>>>>>

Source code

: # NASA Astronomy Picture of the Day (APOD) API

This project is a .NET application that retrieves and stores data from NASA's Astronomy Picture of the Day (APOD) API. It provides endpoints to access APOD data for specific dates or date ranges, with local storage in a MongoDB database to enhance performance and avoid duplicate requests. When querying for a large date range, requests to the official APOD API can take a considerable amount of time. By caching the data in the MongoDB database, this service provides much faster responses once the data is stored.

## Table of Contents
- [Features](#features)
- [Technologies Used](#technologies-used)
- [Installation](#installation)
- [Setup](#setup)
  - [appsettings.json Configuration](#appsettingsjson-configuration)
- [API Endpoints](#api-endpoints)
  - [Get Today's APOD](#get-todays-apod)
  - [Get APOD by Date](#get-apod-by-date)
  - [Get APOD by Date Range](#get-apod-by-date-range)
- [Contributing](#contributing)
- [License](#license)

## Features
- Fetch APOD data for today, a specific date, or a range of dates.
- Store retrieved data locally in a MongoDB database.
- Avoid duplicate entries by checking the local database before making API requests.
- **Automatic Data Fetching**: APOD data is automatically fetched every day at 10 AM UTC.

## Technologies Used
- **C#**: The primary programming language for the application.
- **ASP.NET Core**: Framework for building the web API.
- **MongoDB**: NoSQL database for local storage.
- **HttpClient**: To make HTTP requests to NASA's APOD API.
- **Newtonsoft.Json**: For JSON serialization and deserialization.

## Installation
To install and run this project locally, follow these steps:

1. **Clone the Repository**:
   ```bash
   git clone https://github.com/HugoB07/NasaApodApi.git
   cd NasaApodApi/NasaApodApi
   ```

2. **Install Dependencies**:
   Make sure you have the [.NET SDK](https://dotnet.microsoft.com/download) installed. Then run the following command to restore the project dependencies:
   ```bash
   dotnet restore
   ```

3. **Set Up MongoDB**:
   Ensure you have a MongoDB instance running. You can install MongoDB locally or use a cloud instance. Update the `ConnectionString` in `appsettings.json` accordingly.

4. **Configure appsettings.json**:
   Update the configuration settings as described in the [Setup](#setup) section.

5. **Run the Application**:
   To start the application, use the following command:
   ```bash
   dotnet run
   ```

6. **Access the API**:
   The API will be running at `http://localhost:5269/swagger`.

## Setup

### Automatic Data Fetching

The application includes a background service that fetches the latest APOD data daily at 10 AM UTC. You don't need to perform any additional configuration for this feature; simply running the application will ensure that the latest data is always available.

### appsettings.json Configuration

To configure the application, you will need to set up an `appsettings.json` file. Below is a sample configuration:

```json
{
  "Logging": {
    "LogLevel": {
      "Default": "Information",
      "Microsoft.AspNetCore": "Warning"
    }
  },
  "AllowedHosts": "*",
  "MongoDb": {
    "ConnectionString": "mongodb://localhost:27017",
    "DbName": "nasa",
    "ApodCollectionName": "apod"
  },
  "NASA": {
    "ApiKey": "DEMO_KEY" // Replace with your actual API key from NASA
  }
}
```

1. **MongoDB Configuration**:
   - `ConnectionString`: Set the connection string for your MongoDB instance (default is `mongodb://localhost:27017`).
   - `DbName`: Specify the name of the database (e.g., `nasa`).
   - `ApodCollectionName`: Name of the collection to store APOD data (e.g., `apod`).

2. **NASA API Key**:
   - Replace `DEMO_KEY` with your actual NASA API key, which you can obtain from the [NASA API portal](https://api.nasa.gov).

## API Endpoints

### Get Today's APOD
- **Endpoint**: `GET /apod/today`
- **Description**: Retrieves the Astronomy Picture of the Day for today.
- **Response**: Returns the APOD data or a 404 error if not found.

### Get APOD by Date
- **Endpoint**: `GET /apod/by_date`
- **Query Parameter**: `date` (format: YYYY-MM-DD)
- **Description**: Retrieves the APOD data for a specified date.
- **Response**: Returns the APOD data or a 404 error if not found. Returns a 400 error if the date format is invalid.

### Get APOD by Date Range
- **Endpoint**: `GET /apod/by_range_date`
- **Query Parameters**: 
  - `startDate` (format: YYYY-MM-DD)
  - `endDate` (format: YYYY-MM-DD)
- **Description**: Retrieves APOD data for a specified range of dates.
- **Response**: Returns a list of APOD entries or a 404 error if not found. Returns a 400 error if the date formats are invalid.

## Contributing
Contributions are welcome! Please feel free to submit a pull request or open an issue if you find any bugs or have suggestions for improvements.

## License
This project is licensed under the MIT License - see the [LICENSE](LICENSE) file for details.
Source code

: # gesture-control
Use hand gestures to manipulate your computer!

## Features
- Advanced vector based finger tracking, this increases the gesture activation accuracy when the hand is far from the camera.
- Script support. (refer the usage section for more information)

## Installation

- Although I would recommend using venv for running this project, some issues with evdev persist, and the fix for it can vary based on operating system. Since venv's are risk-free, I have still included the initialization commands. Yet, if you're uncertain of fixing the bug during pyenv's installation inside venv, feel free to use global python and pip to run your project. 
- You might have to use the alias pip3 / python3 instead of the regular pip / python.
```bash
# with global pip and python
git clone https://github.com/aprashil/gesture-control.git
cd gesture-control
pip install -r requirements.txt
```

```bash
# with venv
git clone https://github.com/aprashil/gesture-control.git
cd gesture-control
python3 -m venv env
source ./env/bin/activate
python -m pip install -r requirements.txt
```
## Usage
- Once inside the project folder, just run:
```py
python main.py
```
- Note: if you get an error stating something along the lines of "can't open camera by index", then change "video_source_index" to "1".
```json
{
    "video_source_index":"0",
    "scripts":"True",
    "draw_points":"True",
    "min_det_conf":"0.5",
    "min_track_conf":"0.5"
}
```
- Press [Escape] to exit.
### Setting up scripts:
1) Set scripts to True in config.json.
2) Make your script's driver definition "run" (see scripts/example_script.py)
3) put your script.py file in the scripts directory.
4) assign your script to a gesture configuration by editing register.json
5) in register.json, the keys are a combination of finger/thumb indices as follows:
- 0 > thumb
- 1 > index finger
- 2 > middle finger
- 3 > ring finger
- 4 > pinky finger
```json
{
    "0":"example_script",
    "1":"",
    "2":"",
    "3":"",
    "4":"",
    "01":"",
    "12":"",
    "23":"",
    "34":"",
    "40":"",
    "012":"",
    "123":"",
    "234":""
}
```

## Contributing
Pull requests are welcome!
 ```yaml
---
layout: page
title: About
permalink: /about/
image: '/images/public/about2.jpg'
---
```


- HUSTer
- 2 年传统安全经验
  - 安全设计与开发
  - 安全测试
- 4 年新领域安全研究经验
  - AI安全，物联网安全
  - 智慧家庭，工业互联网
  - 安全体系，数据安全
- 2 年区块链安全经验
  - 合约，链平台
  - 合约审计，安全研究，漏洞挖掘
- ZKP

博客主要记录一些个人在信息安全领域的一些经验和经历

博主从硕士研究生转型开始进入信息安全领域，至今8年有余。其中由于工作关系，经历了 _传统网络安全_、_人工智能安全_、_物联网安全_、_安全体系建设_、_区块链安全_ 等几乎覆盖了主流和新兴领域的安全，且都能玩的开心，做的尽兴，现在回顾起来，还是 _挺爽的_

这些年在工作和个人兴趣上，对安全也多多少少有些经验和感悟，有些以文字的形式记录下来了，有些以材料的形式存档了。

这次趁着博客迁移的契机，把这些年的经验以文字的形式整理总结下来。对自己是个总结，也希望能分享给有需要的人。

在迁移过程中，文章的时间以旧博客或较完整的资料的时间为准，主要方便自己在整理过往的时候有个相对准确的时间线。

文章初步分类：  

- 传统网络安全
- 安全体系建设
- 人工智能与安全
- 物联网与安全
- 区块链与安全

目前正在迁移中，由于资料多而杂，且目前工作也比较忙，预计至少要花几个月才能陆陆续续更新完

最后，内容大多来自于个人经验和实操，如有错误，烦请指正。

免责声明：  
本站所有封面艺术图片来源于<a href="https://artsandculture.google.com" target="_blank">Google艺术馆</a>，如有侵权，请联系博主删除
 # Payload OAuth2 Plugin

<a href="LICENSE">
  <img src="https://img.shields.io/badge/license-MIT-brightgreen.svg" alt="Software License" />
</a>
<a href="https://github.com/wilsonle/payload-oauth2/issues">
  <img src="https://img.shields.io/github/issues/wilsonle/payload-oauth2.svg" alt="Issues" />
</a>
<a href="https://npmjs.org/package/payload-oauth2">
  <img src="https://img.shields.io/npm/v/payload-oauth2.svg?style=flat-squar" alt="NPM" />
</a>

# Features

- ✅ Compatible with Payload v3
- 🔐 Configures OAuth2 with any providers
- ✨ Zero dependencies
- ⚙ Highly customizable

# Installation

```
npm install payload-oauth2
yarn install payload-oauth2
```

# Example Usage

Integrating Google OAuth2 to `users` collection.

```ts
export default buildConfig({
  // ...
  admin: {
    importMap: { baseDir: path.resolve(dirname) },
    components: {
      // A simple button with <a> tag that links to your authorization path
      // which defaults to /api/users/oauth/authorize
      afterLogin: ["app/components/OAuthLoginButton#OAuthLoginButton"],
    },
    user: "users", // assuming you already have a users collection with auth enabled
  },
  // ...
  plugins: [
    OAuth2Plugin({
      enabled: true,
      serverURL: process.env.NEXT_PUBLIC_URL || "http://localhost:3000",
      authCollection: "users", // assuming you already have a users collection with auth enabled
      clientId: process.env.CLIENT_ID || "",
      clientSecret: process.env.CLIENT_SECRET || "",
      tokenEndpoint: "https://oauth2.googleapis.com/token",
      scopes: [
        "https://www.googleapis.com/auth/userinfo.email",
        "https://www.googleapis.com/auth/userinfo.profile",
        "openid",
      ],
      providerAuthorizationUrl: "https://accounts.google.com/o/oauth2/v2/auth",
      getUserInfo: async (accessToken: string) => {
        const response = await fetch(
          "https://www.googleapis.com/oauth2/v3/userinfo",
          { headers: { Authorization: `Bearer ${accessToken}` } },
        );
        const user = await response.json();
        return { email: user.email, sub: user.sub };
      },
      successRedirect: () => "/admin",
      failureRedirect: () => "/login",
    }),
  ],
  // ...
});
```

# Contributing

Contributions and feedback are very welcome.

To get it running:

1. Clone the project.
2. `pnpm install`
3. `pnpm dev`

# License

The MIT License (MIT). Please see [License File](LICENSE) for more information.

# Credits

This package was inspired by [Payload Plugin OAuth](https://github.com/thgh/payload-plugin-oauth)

<<<<<

▶ **Work instruction**: Wherever the word "users" shows up in the material, copy the line it is on.

▶ **Your response**:
Integrating Google OAuth2 to `users` collection.
      // which defaults to /api/users/oauth/authorize
    user: "users", // assuming you already have a users collection with auth enabled
      authCollection: "users", // assuming you already have a users collection with auth enabled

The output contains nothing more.